Page MenuHomePhabricator

prometheus5002 unable to ping ipv6 ganeti500[74] eqsin
Closed, ResolvedPublic

Description

Followup from T163996: Probe for ipv6 host reachability, asking to do "smoke" probes using v6 uncovered the fact that prometheus5002 can't ping (or tcp) ganeti over v6:

prometheus5002:~$ ping -c3 ganeti5007
PING ganeti5007(ganeti5007.eqsin.wmnet (2001:df2:e500:101:10:132:0:11)) 56 data bytes
From prometheus5002.eqsin.wmnet (2001:df2:e500:101:10:132:0:12) icmp_seq=1 Destination unreachable: Address unreachable
From prometheus5002.eqsin.wmnet (2001:df2:e500:101:10:132:0:12) icmp_seq=2 Destination unreachable: Address unreachable
From prometheus5002.eqsin.wmnet (2001:df2:e500:101:10:132:0:12) icmp_seq=3 Destination unreachable: Address unreachable

--- ganeti5007 ping statistics ---
3 packets transmitted, 0 received, +3 errors, 100% packet loss, time 2010ms

prometheus5002:~$ ping -c3 ganeti5004
PING ganeti5004(ganeti5004.eqsin.wmnet (2001:df2:e500:101:10:132:0:40)) 56 data bytes
From prometheus5002.eqsin.wmnet (2001:df2:e500:101:10:132:0:12) icmp_seq=1 Destination unreachable: Address unreachable
From prometheus5002.eqsin.wmnet (2001:df2:e500:101:10:132:0:12) icmp_seq=2 Destination unreachable: Address unreachable
From prometheus5002.eqsin.wmnet (2001:df2:e500:101:10:132:0:12) icmp_seq=3 Destination unreachable: Address unreachable

--- ganeti5004 ping statistics ---
3 packets transmitted, 0 received, +3 errors, 100% packet loss, time 2003ms

The bastion for example is fine

prometheus5002:~$ ping6 -c3 bast5004
PING bast5004(bast5004.wikimedia.org (2001:df2:e500:1:103:102:166:6)) 56 data bytes
64 bytes from bast5004.wikimedia.org (2001:df2:e500:1:103:102:166:6): icmp_seq=1 ttl=63 time=0.656 ms
64 bytes from bast5004.wikimedia.org (2001:df2:e500:1:103:102:166:6): icmp_seq=2 ttl=63 time=0.732 ms
64 bytes from bast5004.wikimedia.org (2001:df2:e500:1:103:102:166:6): icmp_seq=3 ttl=63 time=0.798 ms

--- bast5004 ping statistics ---
3 packets transmitted, 3 received, 0% packet loss, time 2003ms
rtt min/avg/max/mdev = 0.656/0.728/0.798/0.058 ms

Event Timeline

Restricted Application added a subscriber: Aklapper. · View Herald Transcript

Thanks for finding the issue!
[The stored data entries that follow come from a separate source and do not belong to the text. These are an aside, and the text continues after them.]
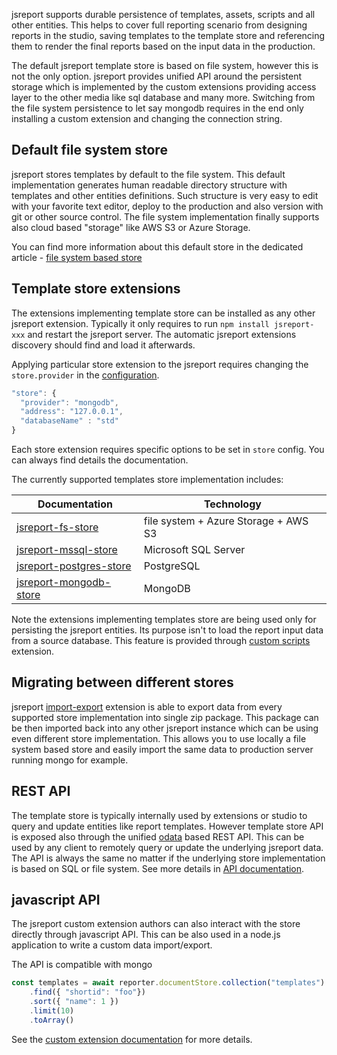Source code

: jsreport supports durable persistence of templates, assets, scripts and all other entities. This helps to cover full reporting scenario from designing reports in the studio, saving templates to the template store and referencing them to render the final reports based on the input data in the production.

The default jsreport template store is based on file system, however this is not the only option. jsreport provides unified API around the persistent storage which is implemented by the custom extensions providing access layer to the other media like sql database and many more. Switching from the file system persistence to let say mongodb requires in the end only installing a custom extension and changing the connection string.

## Default file system store
jsreport stores templates by default to the file system. This default implementation generates human readable directory structure with templates and other entities definitions. Such structure is very easy to edit with your favorite text editor, deploy to the production and also version with git or other source control. The file system implementation finally supports also cloud based "storage" like AWS S3 or Azure Storage.

You can find more information about this default store in the dedicated article - [file system based store](/learn/fs-store)

## Template store extensions
The extensions implementing template store can be installed as any other jsreport extension. Typically it only requires to run `npm install jsreport-xxx` and restart the jsreport server. The automatic jsreport extensions discovery should find and load it afterwards.

Applying particular store extension to the jsreport requires changing the `store.provider` in the [configuration](/learn/configuration).

```js
"store": {
  "provider": "mongodb",
  "address": "127.0.0.1",
  "databaseName" : "std"
}
```
Each store extension requires specific options to be set in `store` config. You can always find details the documentation.

The currently supported templates store implementation includes:

| Documentation | Technology |
| ------------- | ---------- |
| [jsreport-fs-store](/learn/fs-store) | file system + Azure Storage + AWS S3 |
|[jsreport-mssql-store](https://github.com/jsreport/jsreport-mssql-store)| Microsoft SQL Server |
| [jsreport-postgres-store](https://github.com/jsreport/jsreport-postgres-store) | PostgreSQL|
| [jsreport-mongodb-store](https://github.com/jsreport/jsreport-mongodb-store) | MongoDB

Note the extensions implementing templates store are being used only for persisting the jsreport entities. Its purpose isn't to load the report input data from a source database. This feature is provided through [custom scripts](/learn/scripts) extension.

## Migrating between different stores

jsreport [import-export](/learn/import-export) extension is able to export data from every supported store implementation into single zip package. This package can be then imported back into any other jsreport instance which can be using even different store implementation. This allows you to use locally a file system based store and easily import the same data to production server running mongo for example.

## REST API
The template store is typically internally used by extensions or studio to query and update entities like report templates. However template store API is exposed also through the unified [odata](http://www.odata.org/) based REST API. This can be used by any client to remotely query or update the underlying jsreport data. The API is always the same no matter if the underlying store implementation is based on SQL or file system. See more details in [API documentation](/learn/api#querying-and-crud).

## javascript API
The jsreport custom extension authors can also interact with the store directly through javascript API. This can be also used in a node.js application to write a custom data import/export.

The API is compatible with mongo

```js
const templates = await reporter.documentStore.collection("templates")    
    .find({ "shortid": "foo"})    
	.sort({ "name": 1 })    
	.limit(10)    
	.toArray()
```    

See the [custom extension documentation](https://jsreport.net/learn/custom-extension) for more details.
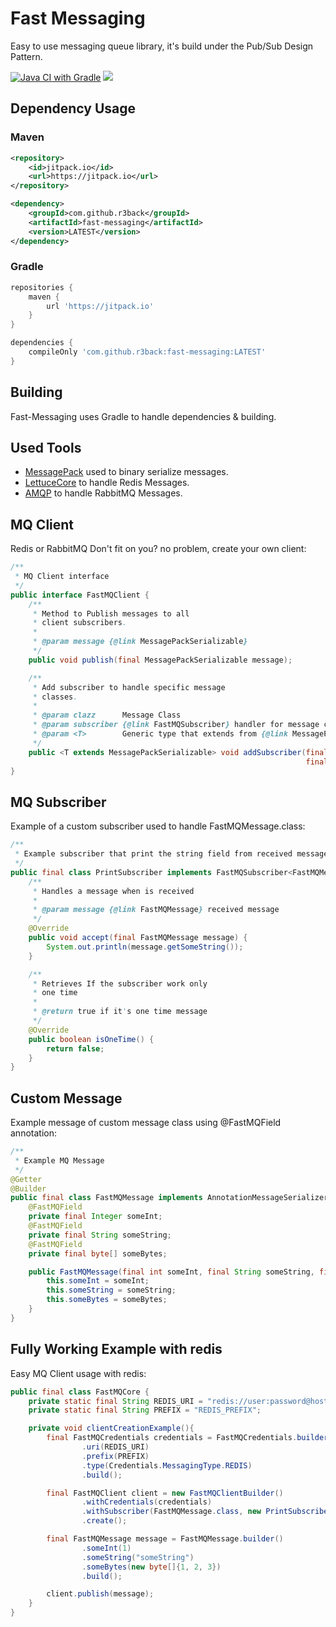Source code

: # Fast Messaging
Easy to use messaging queue library, it's build under the Pub/Sub Design Pattern.

[![Java CI with Gradle](https://github.com/r3back/fast-mq/actions/workflows/gradle.yml/badge.svg)](https://github.com/r3back/fast-mq/actions/workflows/gradle.yml)
[![](https://jitpack.io/v/r3back/fast-mq.svg)](https://jitpack.io/#r3back/fast-mq)

## Dependency Usage

### Maven

```xml
<repository>
    <id>jitpack.io</id>
    <url>https://jitpack.io</url>
</repository>
```

```xml
<dependency>
    <groupId>com.github.r3back</groupId>
    <artifactId>fast-messaging</artifactId>
    <version>LATEST</version>
</dependency>
```

### Gradle

```groovy
repositories {
    maven { 
        url 'https://jitpack.io' 
    }
}
```

```groovy
dependencies {
    compileOnly 'com.github.r3back:fast-messaging:LATEST'
}
```

## Building
Fast-Messaging uses Gradle to handle dependencies & building.

## Used Tools
* [MessagePack](https://github.com/msgpack/msgpack-java) used to binary serialize messages.
* [LettuceCore](https://github.com/lettuce-io/lettuce-core) to handle Redis Messages.
* [AMQP](https://github.com/rabbitmq/rabbitmq-java-client) to handle RabbitMQ Messages.

## MQ Client
Redis or RabbitMQ Don't fit on you? no problem, create your own client:

```java
/**
 * MQ Client interface
 */
public interface FastMQClient {
    /**
     * Method to Publish messages to all
     * client subscribers.
     *
     * @param message {@link MessagePackSerializable}
     */
    public void publish(final MessagePackSerializable message);

    /**
     * Add subscriber to handle specific message
     * classes.
     *
     * @param clazz      Message Class
     * @param subscriber {@link FastMQSubscriber} handler for message class
     * @param <T>        Generic type that extends from {@link MessagePackSerializable}
     */
    public <T extends MessagePackSerializable> void addSubscriber(final Class<T> clazz,
                                                                  final FastMQSubscriber<T> subscriber);
}

```

## MQ Subscriber
Example of a custom subscriber used to handle FastMQMessage.class:

```java
/**
 * Example subscriber that print the string field from received message
 */
public final class PrintSubscriber implements FastMQSubscriber<FastMQMessage> {
    /**
     * Handles a message when is received
     *
     * @param message {@link FastMQMessage} received message
     */
    @Override
    public void accept(final FastMQMessage message) {
        System.out.println(message.getSomeString());
    }

    /**
     * Retrieves If the subscriber work only 
     * one time
     *
     * @return true if it's one time message
     */
    @Override
    public boolean isOneTime() {
        return false;
    }
}
```

## Custom Message
Example message of custom message class using @FastMQField annotation:

```java
/**
 * Example MQ Message
 */
@Getter
@Builder
public final class FastMQMessage implements AnnotationMessageSerializer {
    @FastMQField
    private final Integer someInt;
    @FastMQField
    private final String someString;
    @FastMQField
    private final byte[] someBytes;

    public FastMQMessage(final int someInt, final String someString, final byte[] someBytes) {
        this.someInt = someInt;
        this.someString = someString;
        this.someBytes = someBytes;
    }
}
```

## Fully Working Example with redis
Easy MQ Client usage with redis:

```java
public final class FastMQCore {
    private static final String REDIS_URI = "redis://user:password@host:port";
    private static final String PREFIX = "REDIS_PREFIX";

    private void clientCreationExample(){
        final FastMQCredentials credentials = FastMQCredentials.builder()
                .uri(REDIS_URI)
                .prefix(PREFIX)
                .type(Credentials.MessagingType.REDIS)
                .build();

        final FastMQClient client = new FastMQClientBuilder()
                .withCredentials(credentials)
                .withSubscriber(FastMQMessage.class, new PrintSubscriber())
                .create();

        final FastMQMessage message = FastMQMessage.builder()
                .someInt(1)
                .someString("someString")
                .someBytes(new byte[]{1, 2, 3})
                .build();

        client.publish(message);
    }
}
```

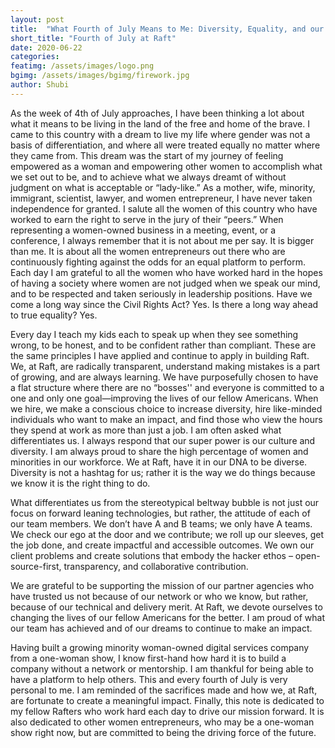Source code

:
 ```yaml
---
layout: post
title:  "What Fourth of July Means to Me: Diversity, Equality, and our Mission at Raft"
short_title: "Fourth of July at Raft"
date: 2020-06-22
categories:
featimg: /assets/images/logo.png
bgimg: /assets/images/bgimg/firework.jpg
author: Shubi
---
```


As the week of 4th of July approaches, I have been thinking a lot about what it means to be living in the land of the free and home of the brave. I came to this country with a dream to live my life where gender was not a basis of differentiation, and where all were treated equally no matter where they came from. This dream was the start of my journey of feeling empowered as a woman and empowering other women to accomplish what we set out to be, and to achieve what we always dreamt of without judgment on what is acceptable or “lady-like.” As a mother, wife, minority, immigrant, scientist, lawyer, and women entrepreneur, I have never taken independence for granted. I salute all the women of this country who have worked to earn the right to serve in the jury of their “peers.” When representing a women-owned business in a meeting, event, or a conference, I always remember that it is not about me per say. It is bigger than me. It is about all the women entrepreneurs out there who are continuously fighting against the odds for an equal platform to perform. Each day I am grateful to all the women who have worked hard in the hopes of having a society where women are not judged when we speak our mind, and to be respected and taken seriously in leadership positions. Have we come a long way since the Civil Rights Act? Yes. Is there a long way ahead to true equality? Yes.  

Every day I teach my kids each to speak up when they see something wrong, to be honest, and to be confident rather than compliant. These are the same principles I have applied and continue to apply in building Raft. We, at Raft, are radically transparent, understand making mistakes is a part of growing, and are always learning. We have purposefully chosen to have a flat structure where there are no “bosses'' and everyone is committed to a one and only one goal—improving the lives of our fellow Americans. When we hire, we make a conscious choice to increase diversity, hire like-minded individuals who want to make an impact, and find those who view the hours they spend at work as more than just a job. I am often asked what differentiates us. I always respond that our super power is our culture and diversity. I am always proud to share the high percentage of women and minorities in our workforce. We at Raft, have it in our DNA to be diverse. Diversity is not a hashtag for us; rather it is the way we do things because we know it is the right thing to do.  

What differentiates us from the stereotypical beltway bubble is not just our focus on forward leaning technologies, but rather, the attitude of each of our team members. We don’t have A and B teams; we only have A teams. We check our ego at the door and we contribute; we roll up our sleeves, get the job done, and create  impactful and accessible outcomes. We own our client problems and create solutions that embody the hacker ethos – open-source-first, transparency, and collaborative contribution.  

We are grateful to be supporting the mission of our partner agencies who have trusted us not because of our network or who we know, but rather, because of our technical and delivery merit. At Raft, we devote ourselves to changing the lives of our fellow Americans for the better. I am proud of what our team has achieved and of our dreams to continue to make an impact.  

Having built a growing minority woman-owned digital services company from a one-woman show, I know first-hand how hard it is to build a company without a network or mentorship. I am thankful for being able to have a platform to help others. This and every fourth of July is very personal to me. I am reminded of the sacrifices made and how we, at Raft, are fortunate to create a meaningful impact. Finally, this note is dedicated to my fellow Rafters who work hard each day to drive our mission forward. It is also dedicated to other women entrepreneurs, who may be a one-woman show right now, but are committed to being the driving force of the future.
The host lost its IP in favor of a SLAAC IP

ganeti5007:~$ ip -6 addr
1: lo: <LOOPBACK,UP,LOWER_UP> mtu 65536 state UNKNOWN qlen 1000
    inet6 ::1/128 scope host 
       valid_lft forever preferred_lft forever
6: private: <BROADCAST,MULTICAST,UP,LOWER_UP> mtu 1500 state UP qlen 1000
    inet6 2001:df2:e500:101:58c4:bff:fe4b:2d87/64 scope global dynamic mngtmpaddr 
       valid_lft 2591990sec preferred_lft 604790sec
    inet6 fe80::58c4:bff:fe4b:2d87/64 scope link 
       valid_lft forever preferred_lft forever
[...]

Looking at /etc/network/interfaces iface private inet static is missing the v6 up commands.
For example that's what we have in ulsfo:

up /sbin/ip token set ::10:128:0:8 dev private
up ip addr add 2620:0:863:101:10:128:0:8/64 dev private

Draining ganeti5007.eqsin.wmnet of running VMs

Draining ganeti5006.eqsin.wmnet of running VMs

Draining ganeti5005.eqsin.wmnet of running VMs

Draining ganeti5004.eqsin.wmnet of running VMs

MoritzMuehlenhoff claimed this task.

This has been fixed, please reopen if you run into other network issues with the eqsin Ganeti cluster.